Кажется, долго она не возвращалась. Уже Филатов вернулся с работы, вздыхает за занавеской.
— Ходят там, ходят!.. От угла до угла… туда, сюда… все ходят… ходят…
И тут же, следом, вскоре появляется вдруг она сама. Ко мне даже не заглядывает.
— С приездом вас, мадам! — приветствует Филатов. — Нагулялась? И говорить не можешь? Трясет тебя?.. К печке жаться — это тебе не поможет. На уж, хлебни из флакончика.
— Не надо.
— Ну трясись дальше.
— Пес с ним, дайте, отхлебну.
— Мерсите вам, а не «пес» надо отвечать… На! Ты нос зажмурь, не дыши, пока не хлебнешь. Поняла? Потом дыши.
— Ох!.. Огонь!..
— Ага, мое крепенькое… Кончили разговоры?
— Кончили… Ох, по всем жилкам побежало, спасибо. Кажется, кончили, слава богу.
— Зовет обратно?
— Ага… Даже план у него готов: объяснить, как это получилось, что я с первого захода не доехала… Зовет?.. Куда там! Требует!
— Ну а ты ему что?
— Дайте еще глотнуть… Мороз на улице… Что я ему? Лепечу чего-то, а губы сводит. И хамила, и грубила, и просила.
— А он тебе что?
— Молоток. «Ты добровольно дала мне свое согласие». — «Помню я про согласие, помню, — говорю. — Ты в меня влюбился, помню, но ты же видел, что я в тебя не влюбилась? Видел или нет?..» — «Все равно, ты добровольно дала согласие за меня замуж, следовательно…» — «Что следовательно?

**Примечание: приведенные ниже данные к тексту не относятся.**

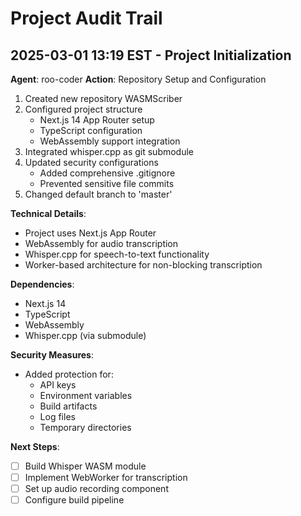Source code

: # Project Audit Trail

## 2025-03-01 13:19 EST - Project Initialization
**Agent**: roo-coder
**Action**: Repository Setup and Configuration

1. Created new repository WASMScriber
2. Configured project structure
   - Next.js 14 App Router setup
   - TypeScript configuration
   - WebAssembly support integration
3. Integrated whisper.cpp as git submodule
4. Updated security configurations
   - Added comprehensive .gitignore
   - Prevented sensitive file commits
5. Changed default branch to 'master'

**Technical Details**:
- Project uses Next.js App Router
- WebAssembly for audio transcription
- Whisper.cpp for speech-to-text functionality
- Worker-based architecture for non-blocking transcription

**Dependencies**:
- Next.js 14
- TypeScript
- WebAssembly
- Whisper.cpp (via submodule)

**Security Measures**:
- Added protection for:
  - API keys
  - Environment variables
  - Build artifacts
  - Log files
  - Temporary directories

**Next Steps**:
- [ ] Build Whisper WASM module
- [ ] Implement WebWorker for transcription
- [ ] Set up audio recording component
- [ ] Configure build pipeline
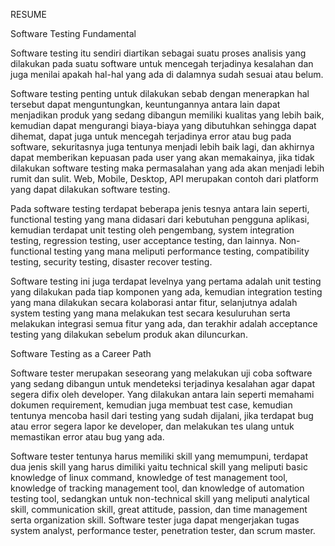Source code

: RESUME

Software Testing Fundamental

Software testing itu sendiri diartikan sebagai suatu proses analisis yang dilakukan pada suatu software untuk mencegah terjadinya kesalahan dan juga menilai apakah hal-hal yang ada di dalamnya sudah sesuai atau belum.

Software testing penting untuk dilakukan sebab dengan menerapkan hal tersebut dapat menguntungkan, keuntungannya antara lain dapat menjadikan produk yang sedang dibangun memiliki kualitas yang lebih baik, kemudian dapat mengurangi biaya-biaya yang dibutuhkan sehingga dapat dihemat, dapat juga untuk mencegah terjadinya error atau bug pada software, sekuritasnya juga tentunya menjadi lebih baik lagi, dan akhirnya dapat memberikan kepuasan pada user yang akan memakainya, jika tidak dilakukan software testing maka permasalahan yang ada akan menjadi lebih rumit dan sulit. Web, Mobile, Desktop, API merupakan contoh dari platform yang dapat dilakukan software testing.

Pada software testing terdapat beberapa jenis tesnya antara lain seperti, functional testing yang mana didasari dari kebutuhan pengguna aplikasi, kemudian terdapat unit testing oleh pengembang, system integration testing, regression testing, user acceptance testing, dan lainnya. Non-functional testing yang mana meliputi performance testing, compatibility testing, security testing, disaster recover testing.

Software testing ini juga terdapat levelnya yang pertama adalah unit testing yang dilakukan pada tiap komponen yang ada, kemudian integration testing yang mana dilakukan secara kolaborasi antar fitur, selanjutnya adalah system testing yang mana melakukan test secara kesuluruhan serta melakukan integrasi semua fitur yang ada, dan terakhir adalah acceptance testing yang dilakukan sebelum produk akan diluncurkan.

Software Testing as a Career Path

Software tester merupakan seseorang yang melakukan uji coba software yang sedang dibangun untuk mendeteksi terjadinya kesalahan agar dapat segera difix oleh developer. Yang dilakukan antara lain seperti memahami dokumen requirement, kemudian juga membuat test case, kemudian tentunya mencoba hasil dari testing yang sudah dijalani, jika terdapat bug atau error segera lapor ke developer, dan melakukan tes ulang untuk memastikan error atau bug yang ada.

Software tester tentunya harus memiliki skill yang memumpuni, terdapat dua jenis skill yang harus dimiliki yaitu technical skill yang meliputi basic knowledge of linux command, knowledge of test management tool, knowledge of tracking management tool, dan knowledge of automation testing tool, sedangkan untuk non-technical skill yang meliputi analytical skill, communication skill, great attitude, passion, dan time management serta organization skill. Software tester juga dapat mengerjakan tugas system analyst, performance tester, penetration tester, dan scrum master.
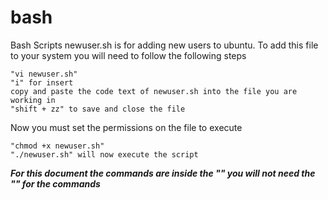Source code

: # bash
Bash Scripts
newuser.sh is for adding new users to ubuntu.
To add this file to your system you will need to follow the following steps
    
    "vi newuser.sh"
    "i" for insert
    copy and paste the code text of newuser.sh into the file you are working in
    "shift + zz" to save and close the file
    
Now you must set the permissions on the file to execute

    "chmod +x newuser.sh"
    "./newuser.sh" will now execute the script


***For this document the commands are inside the "" you will not need the "" for the commands***
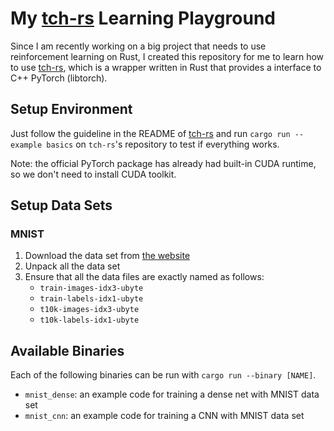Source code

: # My [tch-rs](https://github.com/LaurentMazare/tch-rs) Learning Playground

Since I am recently working on a big project that needs to use reinforcement learning on Rust, I created this repository for me to learn how to use [tch-rs](https://github.com/LaurentMazare/tch-rs), which is a wrapper written in Rust that provides a interface to C++ PyTorch (libtorch).

## Setup Environment

Just follow the guideline in the README of [tch-rs](https://github.com/LaurentMazare/tch-rs) and run `cargo run --example basics` on `tch-rs`'s repository to test if everything works.

Note: the official PyTorch package has already had built-in CUDA runtime, so we don't need to install CUDA toolkit.

## Setup Data Sets

### MNIST

1. Download the data set from [the website](http://yann.lecun.com/exdb/mnist/)
2. Unpack all the data set
3. Ensure that all the data files are exactly named as follows:
    - `train-images-idx3-ubyte`
    - `train-labels-idx1-ubyte`
    - `t10k-images-idx3-ubyte`
    - `t10k-labels-idx1-ubyte`

## Available Binaries

Each of the following binaries can be run with `cargo run --binary [NAME]`.

- `mnist_dense`: an example code for training a dense net with MNIST data set
- `mnist_cnn`: an example code for training a CNN with MNIST data set
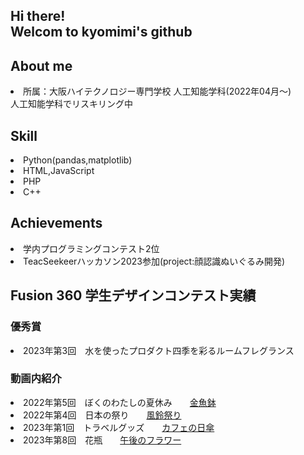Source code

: <h2>Hi there!<br>Welcom to kyomimi's github</h2>

<h2>About me</h2>
    <li>所属：大阪ハイテクノロジー専門学校 人工知能学科(2022年04月～)
    <br>人工知能学科でリスキリング中</li>
<h2>Skill</h2>
    <li>Python(pandas,matplotlib)<br>
    <li>HTML,JavaScript<br>
    <li>PHP<br>
    <li>C++<br>
<h2>Achievements</h2>
    <li>学内プログラミングコンテスト2位
    <li>TeacSeekeerハッカソン2023参加(project:顔認識ぬいぐるみ開発)
<h2>Fusion 360 学生デザインコンテスト実績</h2>
    <h3><b>優秀賞</b></h3>
        <li>2023年第3回　水を使ったプロダクト<a>四季を彩るルームフレグランス<href="https://a360.co/3pmB3Vi" target="_blank"></a>

<h3><b>動画内紹介</b></h3>
    <li>2022年第5回　ぼくのわたしの夏休み　　<a href="https://a360.co/3OyFOBJ" target="_blank">金魚鉢</a>

<li>2022年第4回　日本の祭り　　<a href="https://a360.co/3pTYy4t" target="_blank">風鈴祭り</a>

<li>2023年第1回　トラベルグッズ　　<a href="https://a360.co/3necOaD" target="_blank">カフェの日傘</a>

<li>2023年第8回　花瓶　　<a href="https://a360.co/46EQfg7" target="_blank">午後のフラワー</a>
<br>
<!--
**kyomimi/kyomimi** is a ✨ _special_ ✨ repository because its `README.md` (this file) appears on your GitHub profile.

Here are some ideas to get you started:

- 🔭 I’m currently working on ...
- 🌱 I’m currently learning ...
- 👯 I’m looking to collaborate on ...
- 🤔 I’m looking for help with ...
- 💬 Ask me about ...
- 📫 How to reach me: ...
- 😄 Pronouns: ...
- ⚡ Fun fact: ...
-->
[![kyomimi's GitHub stats](https://github-readme-stats.vercel.app/api?username=kyomimi&theme=vue-dark&show_icons=true)](https://github.com/kyomimi/github-readme-stats)

[![Top Langs](https://github-readme-stats.vercel.app/api/top-langs/?username=kyomimi&theme=vue-dark&show_icons=true&layout=compact)](https://github.com/kyomimi/github-readme-stats)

Обманула тебя? Ладно, моя вина, но вот теперь я тебе говорю: не любила я тебя. Виновата, а не люблю. Как теперь по-твоему? Тебе это ничего?» — «Печально, но поскольку…» — «Так мне все-таки с тобой ехать? Настаиваешь?» — «Я своих решений не меняю и от своего отношения к тебе не отказываюсь…» А я ведь, правда, сперва хотела у него прощения просить, все-таки живой человек…
— Деревяшка! — благодушно вставляет Филатов и опять весело звякает своей стеклянной пробочкой. — Пень!
И тут опять с улицы в окошко стук.
— Нет, я не выдержу! Опять меня!.. Что мне ему сказать, отпустил бы мою душу…
— Я тебе слово назову, хочешь?.. Ты ему только скажи: давай польтами поменяемся и будем гулять дальше. А то на тебе дерюжка насквозь светится, а на нем демисезон с ворсом.
— Ну вас совсем! Ухх, опять стучит, дятел. Опять идти.
Тут я опять ничего не помню, кроме дурного ожидания. Безотрадного сознания, до чего мне сейчас плохо, но это еще только ожидание, а скоро будет по-настоящему худо, навсегда и совсем. И даже когда она в последний раз хлопнула дверью, вернулась в дом, со двора так пахнуло ночным морозцем, зубами стучит, не может слова выговорить, второпях кое-как раздевается, чтоб скорей под одеяло нырнуть, и потом лежит рядом со мной, все тело как ледяшка и трясется, не может остановиться, — я лежу не шевельнусь и все жду, ожидаю, что будет.
— Ну, продала я тебя, миленький… Искала тебя по всем городам, с ума сходила, нашла и вот… Нечаянно, а продала… — слова невнятно выговаривает, как бывает, когда скулы сводит от холода, и голос прерывается, будто приходится сдерживать смех.
Филатов, конечно, не спит, прислушивается, ничего толком разобрать не может и строго прикрикивает:
— Ясней говори, чего там натворила! Не бормочи под нос! Чего он тебе?
— Теперь все… Совсем новый разговор… Спуталась с подонками! Этого так нельзя оставить… Он все знает. Что ты еще документов не получил. И его долг довести до сведения, не знаю кого. Начиная с Аникеева… Заметил, что я испугалась, и тут он как на коня вскочил и на меня сверху вниз… нет, хуже: я ему теперь и не нужна… он теперь разгадал, что я знакомство с ним завязала с такой целью, чтоб использовать его служебное положение… Но он разгадал!